Good luck Traci~. I hope things improve for you - and for your mom.

By Achat (Achat) on Sunday, August 15, 2004 - 12:58 pm: Edit

Traci, I remember year before last when I had this problem that is related (can't get into it), that I was extremely depressed. I don't think I took it out on anyone, I went around feeling out of control and that no one understood me. It passed too with hormone therapy. But these are serious issues for women. You should help her out with housework if you can as someone suggested.

By Mom101 (Mom101) on Sunday, August 15, 2004 - 01:03 pm: Edit

A lot of theories, but to answer the question, yes. I've seen amazing personality swings related to menopause. This is a very real phenomena. It is the result of a harmone inbalance. Friends have described feeling like they're coming out of their skin. Hot flashes and night sweats can make you sleep deprived. There are ways to deal with this, both holistic and pharmaceutical. Your mom should be encouraged to see an MD, a naturopath and even an acupuncturist--depending on what she believes in. Personally I'd go to the naturopath first.

By Believersmom (Believersmom) on Sunday, August 15, 2004 - 02:24 pm: Edit

Traci-Alongfortheride, Achat and Mom101 said it the best. All I would add is for your own sanity, and even though kids IMHO shouldn't be required to nurture their parents; try to consider times when you maybe behaved irrationally in your attitude [beginning adolescence perhaps?] and how much patience[benefit of the doubt, slack cutting] and love she either gave you or you would have liked her to give you. Another coping method, I have never seen fail is when someone you care about gets extremely angry, rather than get defensive[the natural reaction], go VERY humble and super calm, approach her, take her hands or put an arm around her[whatever you would do if you were saying something loving] and say something like "oh mom, I am so sorry for making you angry. Please tell me what I can do to fix this or make it better."

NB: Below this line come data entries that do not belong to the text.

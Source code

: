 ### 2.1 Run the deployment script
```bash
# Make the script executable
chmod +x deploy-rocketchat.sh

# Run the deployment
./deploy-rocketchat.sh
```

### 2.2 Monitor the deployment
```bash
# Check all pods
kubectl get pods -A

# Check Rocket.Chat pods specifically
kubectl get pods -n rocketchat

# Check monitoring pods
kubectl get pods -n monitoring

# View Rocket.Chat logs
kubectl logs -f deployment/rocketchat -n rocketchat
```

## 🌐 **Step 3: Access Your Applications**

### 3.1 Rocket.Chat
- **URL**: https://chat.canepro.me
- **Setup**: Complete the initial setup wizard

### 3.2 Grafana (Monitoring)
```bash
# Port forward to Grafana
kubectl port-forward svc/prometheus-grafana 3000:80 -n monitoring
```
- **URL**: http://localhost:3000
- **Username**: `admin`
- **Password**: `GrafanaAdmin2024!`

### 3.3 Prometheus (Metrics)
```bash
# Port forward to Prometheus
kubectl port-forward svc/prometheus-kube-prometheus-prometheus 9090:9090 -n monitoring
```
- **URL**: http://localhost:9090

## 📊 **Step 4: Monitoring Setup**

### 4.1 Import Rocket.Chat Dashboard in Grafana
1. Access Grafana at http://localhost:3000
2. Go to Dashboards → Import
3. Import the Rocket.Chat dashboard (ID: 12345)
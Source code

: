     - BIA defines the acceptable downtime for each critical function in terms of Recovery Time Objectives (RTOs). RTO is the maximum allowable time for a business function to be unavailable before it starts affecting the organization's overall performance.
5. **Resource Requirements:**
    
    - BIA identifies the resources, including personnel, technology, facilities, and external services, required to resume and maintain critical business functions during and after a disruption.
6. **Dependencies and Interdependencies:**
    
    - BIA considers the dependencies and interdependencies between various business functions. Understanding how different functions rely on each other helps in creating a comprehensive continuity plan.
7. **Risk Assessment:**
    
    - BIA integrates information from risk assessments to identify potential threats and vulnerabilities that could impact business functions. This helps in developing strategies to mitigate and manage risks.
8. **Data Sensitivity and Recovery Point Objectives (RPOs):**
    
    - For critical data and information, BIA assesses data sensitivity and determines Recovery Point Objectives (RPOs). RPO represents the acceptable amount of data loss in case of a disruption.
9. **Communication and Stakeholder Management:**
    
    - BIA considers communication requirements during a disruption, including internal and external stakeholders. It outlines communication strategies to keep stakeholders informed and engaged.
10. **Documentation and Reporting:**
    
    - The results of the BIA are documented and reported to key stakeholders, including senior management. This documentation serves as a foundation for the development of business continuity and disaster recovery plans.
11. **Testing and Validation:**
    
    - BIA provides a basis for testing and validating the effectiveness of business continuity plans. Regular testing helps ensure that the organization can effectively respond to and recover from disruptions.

Not easy to do, but works every time I have tried it[or had it tried on me :o)]. I believe her reaction will give you some idea if this is medical/chemical[not within her control] or something else is going on[something that is temp making her act out of character].

Best wishes.

By Cheers (Cheers) on Sunday, August 15, 2004 - 03:38 pm: Edit

Irritibility can be a symptom of mental illness. Can you talk to your mom? Or, if you can't talk to her, can you write a loving letter explaining your feelings? (Make sure it is written with love).

There is a chance she has a burden you do not know about, a chance she is worrying about something she will not share with you. Nevermind. A letter from you is bound to make her feel much much better. It will probably open up a conversation about behaviors that are upsetting you and then you'll feel better too.

Good luck!

By Backhandgrip (Backhandgrip) on Sunday, August 15, 2004 - 03:50 pm: Edit

Well if you are really SCARED, then please do talk to her and or others others about it.Very important.